Anne Siety, psychopédagogue est l’auteur de « Qui a peur des mathématiques ? » (éd. Denoël)

À quel moment surviennent les blocages en mathématiques ?

Souvent en 5e, lorsque les élèves abordent le calcul littéral : les lettres remplacent les chiffres et le raisonnement devient plus abstrait. Beaucoup d’élèves pensent qu’ils n’ont pas compris les maths dans leur globalité. Or, régulièrement, ces blocages [apparemment massifs] ne portent que sur un point du programme. C’est pourquoi il est essentiel de prendre du temps, et de demander à l’élève de préciser ce qu’il ne comprend pas.


C’est donc l’abstraction de cette matière qui pose problème ?

Les maths sont une matière à laquelle on est particulièrement sensible.

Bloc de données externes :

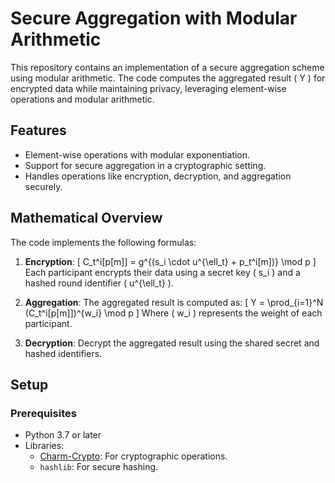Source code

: # **Secure Aggregation with Modular Arithmetic**

This repository contains an implementation of a secure aggregation scheme using modular arithmetic. The code computes the aggregated result \( Y \) for encrypted data while maintaining privacy, leveraging element-wise operations and modular arithmetic.

## **Features**
- Element-wise operations with modular exponentiation.
- Support for secure aggregation in a cryptographic setting.
- Handles operations like encryption, decryption, and aggregation securely.

## **Mathematical Overview**
The code implements the following formulas:
1. **Encryption**:
   \[
   C_t^i[p[m]] = g^{(s_i \cdot u^{\ell_t} + p_t^i[m])} \mod p
   \]
   Each participant encrypts their data using a secret key \( s_i \) and a hashed round identifier \( u^{\ell_t} \).

2. **Aggregation**:
   The aggregated result is computed as:
   \[
   Y = \prod_{i=1}^N (C_t^i[p[m]])^{w_i} \mod p
   \]
   Where \( w_i \) represents the weight of each participant.

3. **Decryption**:
   Decrypt the aggregated result using the shared secret and hashed identifiers.

## **Setup**

### Prerequisites
- Python 3.7 or later
- Libraries:
  - [Charm-Crypto](https://github.com/JHUISI/charm): For cryptographic operations.
  - `hashlib`: For secure hashing.
  


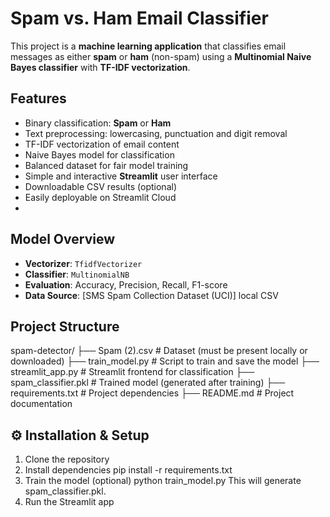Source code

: #  Spam vs. Ham Email Classifier

This project is a **machine learning application** that classifies email messages as either **spam** or **ham** (non-spam) using a **Multinomial Naive Bayes classifier** with **TF-IDF vectorization**. 

##  Features

- Binary classification: **Spam** or **Ham**
- Text preprocessing: lowercasing, punctuation and digit removal
- TF-IDF vectorization of email content
- Naive Bayes model for classification
- Balanced dataset for fair model training
- Simple and interactive **Streamlit** user interface
- Downloadable CSV results (optional)
- Easily deployable on Streamlit Cloud
- 
## Model Overview

- **Vectorizer**: `TfidfVectorizer`
- **Classifier**: `MultinomialNB`
- **Evaluation**: Accuracy, Precision, Recall, F1-score
- **Data Source**: [SMS Spam Collection Dataset (UCI)] local CSV

##  Project Structure

spam-detector/
├── Spam (2).csv # Dataset (must be present locally or downloaded)
├── train_model.py # Script to train and save the model
├── streamlit_app.py # Streamlit frontend for classification
├── spam_classifier.pkl # Trained model (generated after training)
├── requirements.txt # Project dependencies
├── README.md # Project documentation


## ⚙️ Installation & Setup

1.   Clone the repository
2. Install dependencies
pip install -r requirements.txt
3. Train the model (optional)
python train_model.py
This will generate spam_classifier.pkl.
4. Run the Streamlit app

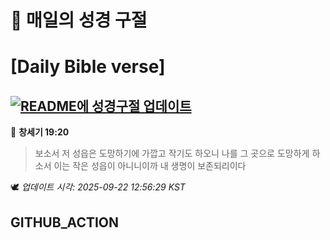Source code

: # 🙏 매일의 성경 구절
# [Daily Bible verse]
## [![README에 성경구절 업데이트](https://github.com/DONGSUKA/first_test/actions/workflows/update-readme-bible.yml/badge.svg)](https://github.com/DONGSUKA/first_test/actions/workflows/update-readme-bible.yml)
<!-- START_BIBLE_VERSE -->
📖 **창세기 19:20**
> 보소서 저 성읍은 도망하기에 가깝고 작기도 하오니 나를 그 곳으로 도망하게 하소서 이는 작은 성읍이 아니니이까 내 생명이 보존되리이다

🕊️ _업데이트 시각: 2025-09-22 12:56:29 KST_
  <!-- END_BIBLE_VERSE -->
## GITHUB_ACTION
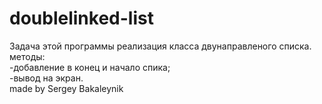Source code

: # doublelinked-list<br>
Задача этой программы реализация класса двунаправленого списка.<br>
методы:<br>
-добавление в конец и начало спика;<br>
-вывод на экран.<br>
made by Sergey Bakaleynik

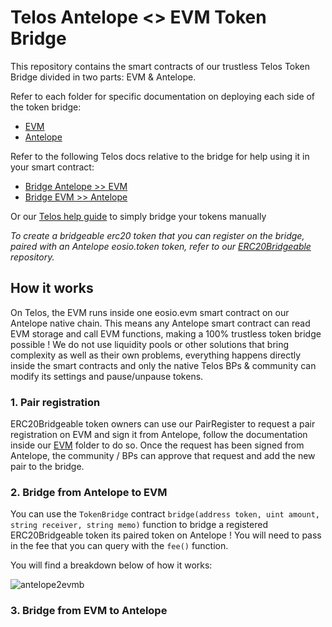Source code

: # Telos Antelope <> EVM Token Bridge

This repository contains the smart contracts of our trustless Telos Token Bridge divided in two parts: EVM & Antelope.

Refer to each folder for specific documentation on deploying each side of the token bridge:
- [EVM](https://github.com/telosnetwork/telos-token-bridge/tree/master/evm)
- [Antelope](https://github.com/telosnetwork/telos-token-bridge/tree/master/antelope)

Refer to the following Telos docs relative to the bridge for help using it in your smart contract:
- [Bridge Antelope >> EVM](https://doc.telos.net)
- [Bridge EVM >> Antelope](https://doc.telos.net)

Or our [Telos help guide](https://help.telos.net) to simply bridge your tokens manually

_To create a bridgeable erc20 token that you can register on the bridge, paired with an Antelope eosio.token token, refer to our [ERC20Bridgeable](https://github.com/telosnetwork/erc20-bridgeable) repository._

## How it works

On Telos, the EVM runs inside one eosio.evm smart contract on our Antelope native chain. This means any Antelope smart contract can read EVM storage and call EVM functions, making a 100% trustless token bridge possible ! We do not use liquidity pools or other solutions that bring complexity as well as their own problems, everything happens directly inside the smart contracts and only the native Telos BPs & community can modify its settings and pause/unpause tokens. 

### 1. Pair registration

ERC20Bridgeable token owners can use our PairRegister to request a pair registration on EVM and sign it from Antelope, follow the documentation inside our [EVM](https://github.com/telosnetwork/telos-token-bridge/tree/master/evm) folder to do so. Once the request has been signed from Antelope, the community / BPs can approve that request and add the new pair to the bridge.

### 2. Bridge from Antelope to EVM

You can use the `TokenBridge` contract `bridge(address token, uint amount, string receiver, string memo)` function to bridge a registered ERC20Bridgeable token its paired token on Antelope ! You will need to pass in the fee that you can query with the `fee()` function.

You will find a breakdown below of how it works:

![antelope2evmb](https://user-images.githubusercontent.com/5913758/195126884-1cc95bcf-d318-465c-8d1f-6ba603e37126.jpg)

### 3. Bridge from EVM to Antelope


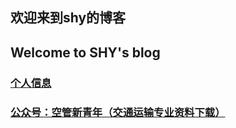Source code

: ## 欢迎来到shy的博客
## Welcome to SHY's blog

### [个人信息](/mymes.md)

### [公众号：空管新青年（交通运输专业资料下载）](/ATCnewyouth/index.md)
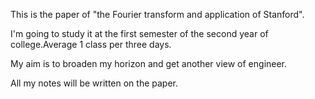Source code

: This is the paper of "the Fourier transform and application of Stanford".

I'm going to study it at the first semester of the second year of college.Average 1 class per three days.

My aim is to broaden my horizon and get another view of engineer.

All my notes will be written on the paper.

C’est une discipline à la fois abstraite et très circonscrite à l’univers scolaire. Quand quelque chose est abstrait, on y met de soi-même, on y projette un peu de son histoire, de ses racines, de ses repères… Lorsqu’un ado ne travaille pas ses maths, c’est rarement de la mauvaise volonté. Cela peut venir du fait que c’est violent pour lui : il ressentirait une sorte d’anorexie mathématique. L’idée pour y remédier est de réveiller son appétit.

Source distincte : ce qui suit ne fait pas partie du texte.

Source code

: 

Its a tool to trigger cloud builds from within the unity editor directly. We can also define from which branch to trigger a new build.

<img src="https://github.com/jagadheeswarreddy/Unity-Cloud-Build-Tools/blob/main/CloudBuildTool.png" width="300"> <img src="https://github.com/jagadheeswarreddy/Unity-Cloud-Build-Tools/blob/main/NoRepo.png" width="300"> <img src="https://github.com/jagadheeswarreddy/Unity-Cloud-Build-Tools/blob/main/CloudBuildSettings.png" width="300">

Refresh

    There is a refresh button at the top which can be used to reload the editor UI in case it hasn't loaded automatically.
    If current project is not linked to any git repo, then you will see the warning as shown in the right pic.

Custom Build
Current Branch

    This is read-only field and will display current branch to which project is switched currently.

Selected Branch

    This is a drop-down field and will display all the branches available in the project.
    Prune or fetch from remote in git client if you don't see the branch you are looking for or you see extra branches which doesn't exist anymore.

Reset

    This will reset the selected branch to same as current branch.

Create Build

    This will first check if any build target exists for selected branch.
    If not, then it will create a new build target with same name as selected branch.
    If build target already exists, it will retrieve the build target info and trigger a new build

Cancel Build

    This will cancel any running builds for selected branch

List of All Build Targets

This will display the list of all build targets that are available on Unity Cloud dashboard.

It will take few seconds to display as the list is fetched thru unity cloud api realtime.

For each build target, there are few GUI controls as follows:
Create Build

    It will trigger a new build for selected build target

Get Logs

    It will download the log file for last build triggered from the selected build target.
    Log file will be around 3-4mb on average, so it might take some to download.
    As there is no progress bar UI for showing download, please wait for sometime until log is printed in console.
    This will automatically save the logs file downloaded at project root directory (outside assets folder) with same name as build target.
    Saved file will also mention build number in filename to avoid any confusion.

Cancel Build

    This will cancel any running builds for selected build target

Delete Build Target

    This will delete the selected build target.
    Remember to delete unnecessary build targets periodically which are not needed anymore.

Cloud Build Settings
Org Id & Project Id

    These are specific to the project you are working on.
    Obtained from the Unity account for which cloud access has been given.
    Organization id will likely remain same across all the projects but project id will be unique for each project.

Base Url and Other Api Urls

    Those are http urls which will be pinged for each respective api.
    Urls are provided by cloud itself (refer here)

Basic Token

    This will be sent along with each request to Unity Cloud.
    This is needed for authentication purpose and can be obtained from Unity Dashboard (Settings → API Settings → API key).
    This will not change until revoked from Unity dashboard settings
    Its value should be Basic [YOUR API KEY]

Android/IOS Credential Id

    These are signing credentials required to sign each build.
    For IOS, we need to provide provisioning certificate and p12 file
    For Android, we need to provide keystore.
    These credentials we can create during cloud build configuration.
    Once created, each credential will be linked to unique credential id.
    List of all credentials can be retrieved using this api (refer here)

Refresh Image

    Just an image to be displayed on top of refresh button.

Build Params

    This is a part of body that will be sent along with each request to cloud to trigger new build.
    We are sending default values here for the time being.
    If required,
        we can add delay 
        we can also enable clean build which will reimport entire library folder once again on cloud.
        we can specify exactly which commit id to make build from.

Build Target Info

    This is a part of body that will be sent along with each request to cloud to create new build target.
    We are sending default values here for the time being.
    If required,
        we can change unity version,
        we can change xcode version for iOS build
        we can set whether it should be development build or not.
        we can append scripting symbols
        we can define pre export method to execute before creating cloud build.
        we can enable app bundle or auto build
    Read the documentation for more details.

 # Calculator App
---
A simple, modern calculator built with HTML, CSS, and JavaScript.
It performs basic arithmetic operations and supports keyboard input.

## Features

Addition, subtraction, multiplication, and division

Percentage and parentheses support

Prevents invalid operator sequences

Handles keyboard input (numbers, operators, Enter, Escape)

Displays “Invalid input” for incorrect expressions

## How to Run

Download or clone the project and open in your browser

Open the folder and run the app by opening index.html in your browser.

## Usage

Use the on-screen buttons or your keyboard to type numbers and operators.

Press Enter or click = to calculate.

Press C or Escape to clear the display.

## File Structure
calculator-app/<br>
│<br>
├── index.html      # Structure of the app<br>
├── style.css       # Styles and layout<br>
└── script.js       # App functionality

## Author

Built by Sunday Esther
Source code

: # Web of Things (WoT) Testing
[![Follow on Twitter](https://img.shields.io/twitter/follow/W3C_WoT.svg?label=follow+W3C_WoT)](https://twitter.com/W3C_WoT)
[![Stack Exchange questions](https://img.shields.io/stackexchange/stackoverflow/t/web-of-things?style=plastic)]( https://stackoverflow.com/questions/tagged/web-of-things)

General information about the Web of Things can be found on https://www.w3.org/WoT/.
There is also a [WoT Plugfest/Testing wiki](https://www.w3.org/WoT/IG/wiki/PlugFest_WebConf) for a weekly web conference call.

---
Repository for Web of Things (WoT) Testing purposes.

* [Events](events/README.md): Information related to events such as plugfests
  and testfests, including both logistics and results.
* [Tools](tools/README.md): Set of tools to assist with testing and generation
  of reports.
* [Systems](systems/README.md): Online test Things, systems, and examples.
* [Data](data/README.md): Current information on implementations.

Justement, comment mettre le collégien en appétit ?

L’essentiel est de respecter cette difficulté et d’éviter que l’ado se sente dévalorisé : le laisser verbaliser sans juger, lui demander de donner son avis sur sa difficulté et de dire ce qu’il souhaite. Nous, les parents, sommes pris dans une angoisse : si nos enfants ne réussissent pas en maths, nous craignons – à tort – qu’ils ratent leur scolarité. Mais l’angoisse est mauvaise conseillère. Il peut être intéressant de faire entendre cette souffrance par un psychopédagogue ou simplement d’écouter l’ado : lui proposer des cours particuliers, le laisser travailler avec un copain,  un adulte…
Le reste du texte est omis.